То есть, говоря простыми словами, процедура настройки вектора исполнения заключается в том, чтобы разбить 64-битный инициализационный вектор исполнения IV на четыре 16-битных фрагмента, которые нужно в определенном порядке поксорить со счетчиками переменных C и затем четыре раза сменить состояние. Так что, несмотря на весь ужас, который мы видим в декомпилированной процедуре sub_1402CB590 в IDA, нормальная ее реализация выглядит так:
Код:
public void setupIV(UInt16 [] IV)
{
C[0] ^= (IV[0] | ((UInt32)IV[1] << 16));
C[1] ^= (((UInt32)IV[3] << 16) | IV[1]);
C[2] ^= (IV[2] | ((UInt32)IV[3] << 16));
C[3] ^= (((UInt32)IV[2] << 16) | IV[0]);
C[4] ^= (IV[0] | ((UInt32)IV[1] << 16));
C[5] ^= (((UInt32)IV[3] << 16) | IV[1]);
C[6] ^= (IV[2] | ((UInt32)IV[3] << 16));
C[7] ^= (((UInt32)IV[2] << 16) | IV[0]);
nextState();
nextState();
nextState();
nextState();
}Какое же число используется в качестве IV, что характерно, меняющееся после чтения каждого блока? На первом скриншоте мы видим, что при вызове sub_1402CB590 это значение находится в переменной v25, имеющей тип int64, в начале обнуляемой и инкрементируемой после чтения каждого блока. То есть это банальный счетчик блоков. Вставляем его параметром setupIV в нашей реализации и убеждаемся, что теперь файл криптуется и декриптуется правильно.

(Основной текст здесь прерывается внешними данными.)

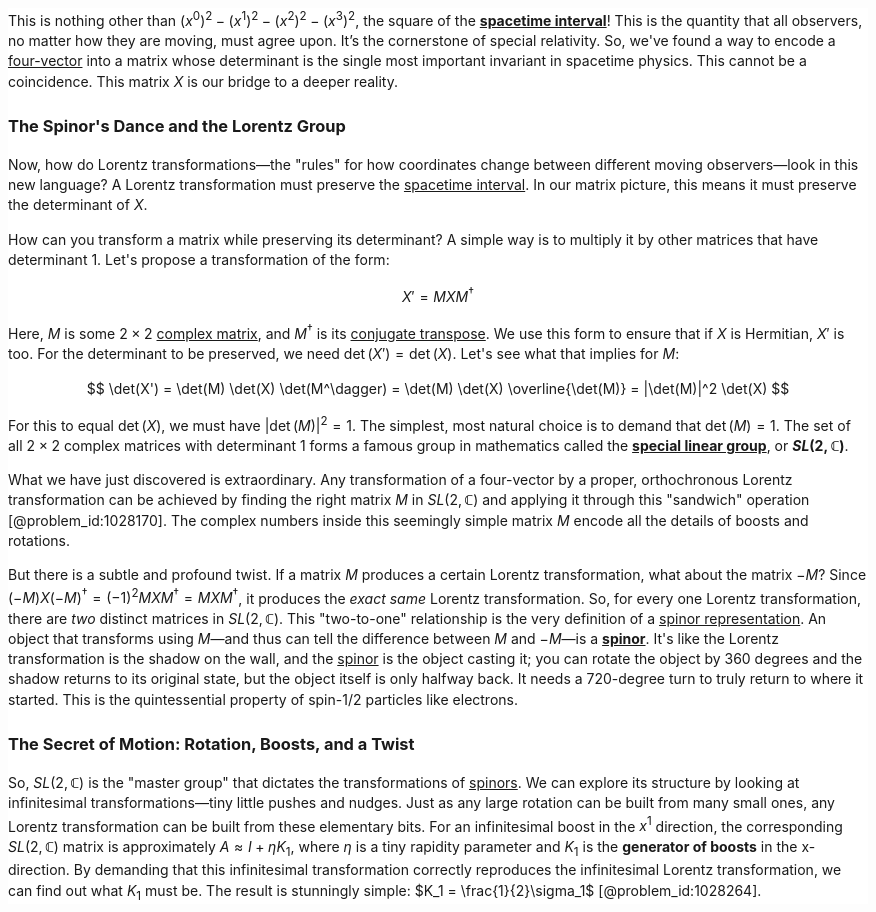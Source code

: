 This is nothing other than $(x^0)^2 - (x^1)^2 - (x^2)^2 - (x^3)^2$, the square of the **[spacetime interval](@article_id:154441)**! This is the quantity that all observers, no matter how they are moving, must agree upon. It’s the cornerstone of special relativity. So, we've found a way to encode a [four-vector](@article_id:159767) into a matrix whose determinant is the single most important invariant in spacetime physics. This cannot be a coincidence. This matrix $X$ is our bridge to a deeper reality.

### The Spinor's Dance and the Lorentz Group

Now, how do Lorentz transformations—the "rules" for how coordinates change between different moving observers—look in this new language? A Lorentz transformation must preserve the [spacetime interval](@article_id:154441). In our matrix picture, this means it must preserve the determinant of $X$.

How can you transform a matrix while preserving its determinant? A simple way is to multiply it by other matrices that have determinant 1. Let's propose a transformation of the form:

$$
X' = M X M^\dagger
$$

Here, $M$ is some $2 \times 2$ [complex matrix](@article_id:194462), and $M^\dagger$ is its [conjugate transpose](@article_id:147415). We use this form to ensure that if $X$ is Hermitian, $X'$ is too. For the determinant to be preserved, we need $\det(X') = \det(X)$. Let's see what that implies for $M$:

$$
\det(X') = \det(M) \det(X) \det(M^\dagger) = \det(M) \det(X) \overline{\det(M)} = |\det(M)|^2 \det(X)
$$

For this to equal $\det(X)$, we must have $|\det(M)|^2 = 1$. The simplest, most natural choice is to demand that $\det(M)=1$. The set of all $2 \times 2$ complex matrices with determinant 1 forms a famous group in mathematics called the **[special linear group](@article_id:139044)**, or **$SL(2, \mathbb{C})$**.

What we have just discovered is extraordinary. Any transformation of a four-vector by a proper, orthochronous Lorentz transformation can be achieved by finding the right matrix $M$ in $SL(2, \mathbb{C})$ and applying it through this "sandwich" operation [@problem_id:1028170]. The complex numbers inside this seemingly simple matrix $M$ encode all the details of boosts and rotations.

But there is a subtle and profound twist. If a matrix $M$ produces a certain Lorentz transformation, what about the matrix $-M$? Since $(-M)X(-M)^\dagger = (-1)^2 M X M^\dagger = M X M^\dagger$, it produces the *exact same* Lorentz transformation. So, for every one Lorentz transformation, there are *two* distinct matrices in $SL(2, \mathbb{C})$. This "two-to-one" relationship is the very definition of a [spinor representation](@article_id:149431). An object that transforms using $M$—and thus can tell the difference between $M$ and $-M$—is a **[spinor](@article_id:153967)**. It's like the Lorentz transformation is the shadow on the wall, and the [spinor](@article_id:153967) is the object casting it; you can rotate the object by 360 degrees and the shadow returns to its original state, but the object itself is only halfway back. It needs a 720-degree turn to truly return to where it started. This is the quintessential property of spin-1/2 particles like electrons.

### The Secret of Motion: Rotation, Boosts, and a Twist

So, $SL(2, \mathbb{C})$ is the "master group" that dictates the transformations of [spinors](@article_id:157560). We can explore its structure by looking at infinitesimal transformations—tiny little pushes and nudges. Just as any large rotation can be built from many small ones, any Lorentz transformation can be built from these elementary bits. For an infinitesimal boost in the $x^1$ direction, the corresponding $SL(2, \mathbb{C})$ matrix is approximately $A \approx I + \eta K_1$, where $\eta$ is a tiny rapidity parameter and $K_1$ is the **generator of boosts** in the x-direction. By demanding that this infinitesimal transformation correctly reproduces the infinitesimal Lorentz transformation, we can find out what $K_1$ must be. The result is stunningly simple: $K_1 = \frac{1}{2}\sigma_1$ [@problem_id:1028264].
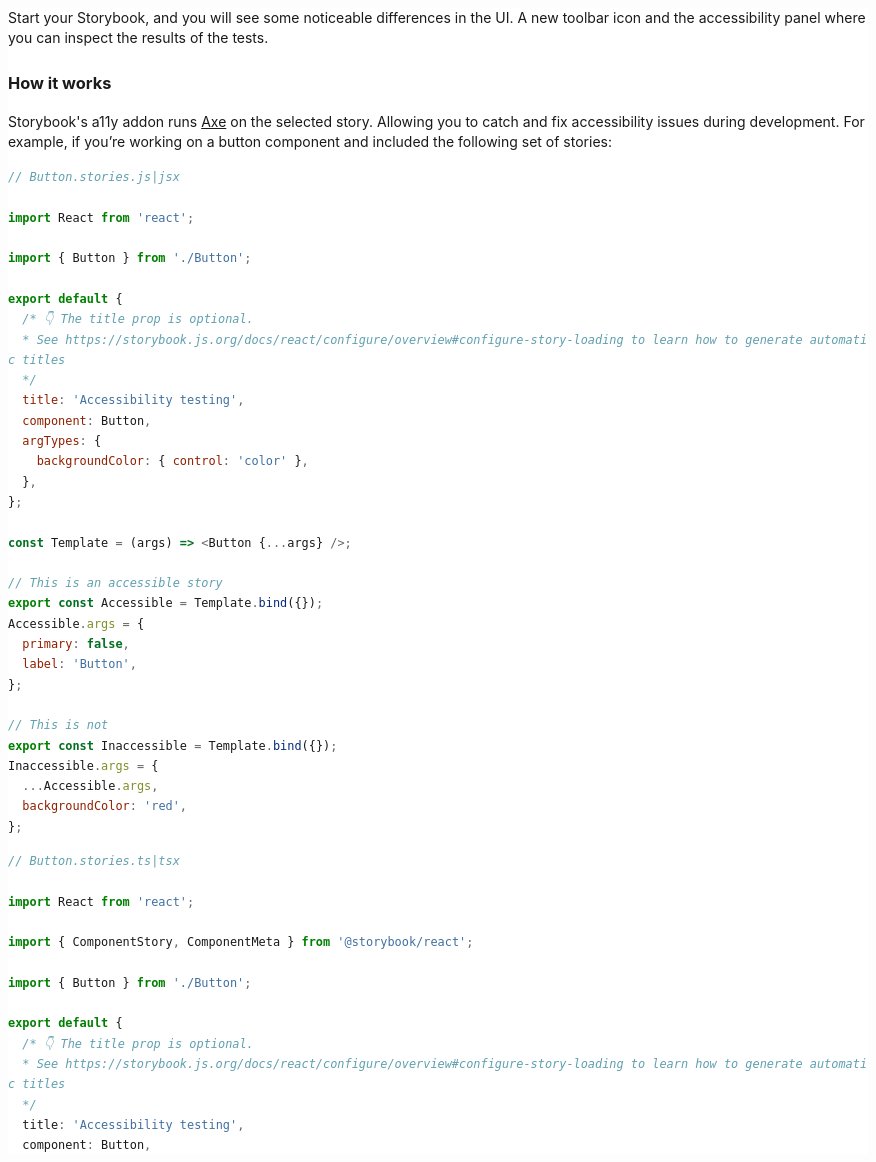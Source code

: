 
Start your Storybook, and you will see some noticeable differences in the UI. A new toolbar icon and the accessibility panel where you can inspect the results of the tests.

<video autoplay="" muted="" playsinline="" loop="" draggable="true"><source src="https://storybook.js.org//7497babe284db69b8d227bd2210145f5/storybook-a11y-starter-setup-optimized.mp4" type="video/mp4"></video>

### How it works

Storybook's a11y addon runs [Axe](https://github.com/dequelabs/axe-core) on the selected story. Allowing you to catch and fix accessibility issues during development. For example, if you’re working on a button component and included the following set of stories:

```js
// Button.stories.js|jsx

import React from 'react';

import { Button } from './Button';

export default {
  /* 👇 The title prop is optional.
  * See https://storybook.js.org/docs/react/configure/overview#configure-story-loading to learn how to generate automatic titles
  */
  title: 'Accessibility testing',
  component: Button,
  argTypes: {
    backgroundColor: { control: 'color' },
  },
};

const Template = (args) => <Button {...args} />;

// This is an accessible story
export const Accessible = Template.bind({});
Accessible.args = {
  primary: false,
  label: 'Button',
};

// This is not
export const Inaccessible = Template.bind({});
Inaccessible.args = {
  ...Accessible.args,
  backgroundColor: 'red',
};
```

```ts
// Button.stories.ts|tsx

import React from 'react';

import { ComponentStory, ComponentMeta } from '@storybook/react';

import { Button } from './Button';

export default {
  /* 👇 The title prop is optional.
  * See https://storybook.js.org/docs/react/configure/overview#configure-story-loading to learn how to generate automatic titles
  */
  title: 'Accessibility testing',
  component: Button,
```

Итак, все пункты поставленной задачи нами выполнены — мы опознали алгоритм шифрования, используемый при кодировании редкого формата данных, реверсировали специфические особенности его использования и даже написали собственный модуль, повторяющий эти действия. Не обещаю, что данный навык сильно понадобится тебе в дальнейшей работе, все‑таки алгоритм достаточно молодой и редко употребимый, но кто знает? Если он действительно так хорош по скорости и надежности, как обещают разработчики, возможно, в определенном будущем он потеснит AES и RC4 в обойме распространенных потоковых шифров.